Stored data

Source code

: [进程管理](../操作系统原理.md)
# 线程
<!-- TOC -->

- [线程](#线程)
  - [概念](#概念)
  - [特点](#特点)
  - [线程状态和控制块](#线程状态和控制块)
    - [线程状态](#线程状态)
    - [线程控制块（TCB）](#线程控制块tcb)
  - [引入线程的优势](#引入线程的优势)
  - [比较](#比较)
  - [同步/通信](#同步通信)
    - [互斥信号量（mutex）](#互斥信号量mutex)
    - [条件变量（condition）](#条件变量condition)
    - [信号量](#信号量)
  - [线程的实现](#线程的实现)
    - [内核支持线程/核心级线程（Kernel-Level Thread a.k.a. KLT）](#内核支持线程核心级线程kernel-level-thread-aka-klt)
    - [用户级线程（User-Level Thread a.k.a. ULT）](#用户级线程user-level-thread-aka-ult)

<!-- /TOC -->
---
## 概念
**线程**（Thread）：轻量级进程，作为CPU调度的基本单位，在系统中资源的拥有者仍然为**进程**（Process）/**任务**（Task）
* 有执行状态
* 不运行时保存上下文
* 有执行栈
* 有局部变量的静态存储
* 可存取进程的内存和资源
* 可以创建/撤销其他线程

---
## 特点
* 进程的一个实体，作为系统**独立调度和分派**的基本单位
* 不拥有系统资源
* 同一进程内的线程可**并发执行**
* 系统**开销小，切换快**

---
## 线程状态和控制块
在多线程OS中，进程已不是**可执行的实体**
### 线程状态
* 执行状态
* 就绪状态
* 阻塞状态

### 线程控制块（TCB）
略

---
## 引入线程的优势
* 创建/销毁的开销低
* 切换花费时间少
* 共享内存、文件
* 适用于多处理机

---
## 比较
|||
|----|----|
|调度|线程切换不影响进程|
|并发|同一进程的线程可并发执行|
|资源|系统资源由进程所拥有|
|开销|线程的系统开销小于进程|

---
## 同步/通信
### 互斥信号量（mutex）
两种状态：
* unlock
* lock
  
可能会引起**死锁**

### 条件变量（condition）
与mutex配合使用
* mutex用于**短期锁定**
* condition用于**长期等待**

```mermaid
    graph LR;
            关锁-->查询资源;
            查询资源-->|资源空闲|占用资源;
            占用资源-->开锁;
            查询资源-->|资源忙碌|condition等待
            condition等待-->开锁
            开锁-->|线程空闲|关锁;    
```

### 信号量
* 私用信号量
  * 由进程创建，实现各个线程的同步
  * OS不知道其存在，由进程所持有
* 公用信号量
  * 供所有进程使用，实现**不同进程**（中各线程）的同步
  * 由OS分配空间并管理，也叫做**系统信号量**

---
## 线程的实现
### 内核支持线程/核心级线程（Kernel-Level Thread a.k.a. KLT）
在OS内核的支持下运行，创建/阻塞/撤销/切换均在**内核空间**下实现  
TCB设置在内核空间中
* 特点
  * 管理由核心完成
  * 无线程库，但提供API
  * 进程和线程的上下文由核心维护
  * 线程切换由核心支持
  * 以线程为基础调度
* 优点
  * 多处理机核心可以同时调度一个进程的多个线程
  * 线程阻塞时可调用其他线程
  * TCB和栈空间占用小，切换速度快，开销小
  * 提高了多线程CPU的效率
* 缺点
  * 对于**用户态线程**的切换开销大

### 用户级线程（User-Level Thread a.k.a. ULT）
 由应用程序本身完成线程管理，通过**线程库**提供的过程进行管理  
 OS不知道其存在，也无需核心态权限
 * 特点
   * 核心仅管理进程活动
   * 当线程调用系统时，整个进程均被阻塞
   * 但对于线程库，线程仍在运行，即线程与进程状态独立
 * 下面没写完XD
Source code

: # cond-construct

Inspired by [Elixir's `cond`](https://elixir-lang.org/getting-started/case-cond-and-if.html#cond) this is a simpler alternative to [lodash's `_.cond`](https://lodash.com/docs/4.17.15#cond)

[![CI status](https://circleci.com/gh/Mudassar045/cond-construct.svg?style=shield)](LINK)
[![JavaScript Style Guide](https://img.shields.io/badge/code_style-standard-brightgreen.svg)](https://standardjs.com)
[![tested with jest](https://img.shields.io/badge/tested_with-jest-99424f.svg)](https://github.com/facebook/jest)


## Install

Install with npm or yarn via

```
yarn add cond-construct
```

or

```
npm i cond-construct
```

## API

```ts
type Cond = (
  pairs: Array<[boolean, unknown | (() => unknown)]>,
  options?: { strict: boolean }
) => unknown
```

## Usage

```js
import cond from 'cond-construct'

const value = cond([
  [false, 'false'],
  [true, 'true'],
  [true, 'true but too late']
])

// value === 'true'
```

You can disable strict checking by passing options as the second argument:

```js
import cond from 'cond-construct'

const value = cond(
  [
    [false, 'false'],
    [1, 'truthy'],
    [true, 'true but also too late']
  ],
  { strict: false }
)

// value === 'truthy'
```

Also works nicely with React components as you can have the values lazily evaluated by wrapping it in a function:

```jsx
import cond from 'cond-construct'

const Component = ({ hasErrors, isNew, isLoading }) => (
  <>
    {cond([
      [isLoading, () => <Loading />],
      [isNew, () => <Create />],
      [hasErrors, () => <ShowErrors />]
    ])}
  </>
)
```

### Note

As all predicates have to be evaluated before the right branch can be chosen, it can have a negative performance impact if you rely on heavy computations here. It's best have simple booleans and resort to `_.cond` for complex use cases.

### Problem to solve:
The answer must be every line from the records above that contains the word "with", copied in full.

### The answer:
[![tested with jest](https://img.shields.io/badge/tested_with-jest-99424f.svg)](https://github.com/facebook/jest)
Install with npm or yarn via
Also works nicely with React components as you can have the values lazily evaluated by wrapping it in a function:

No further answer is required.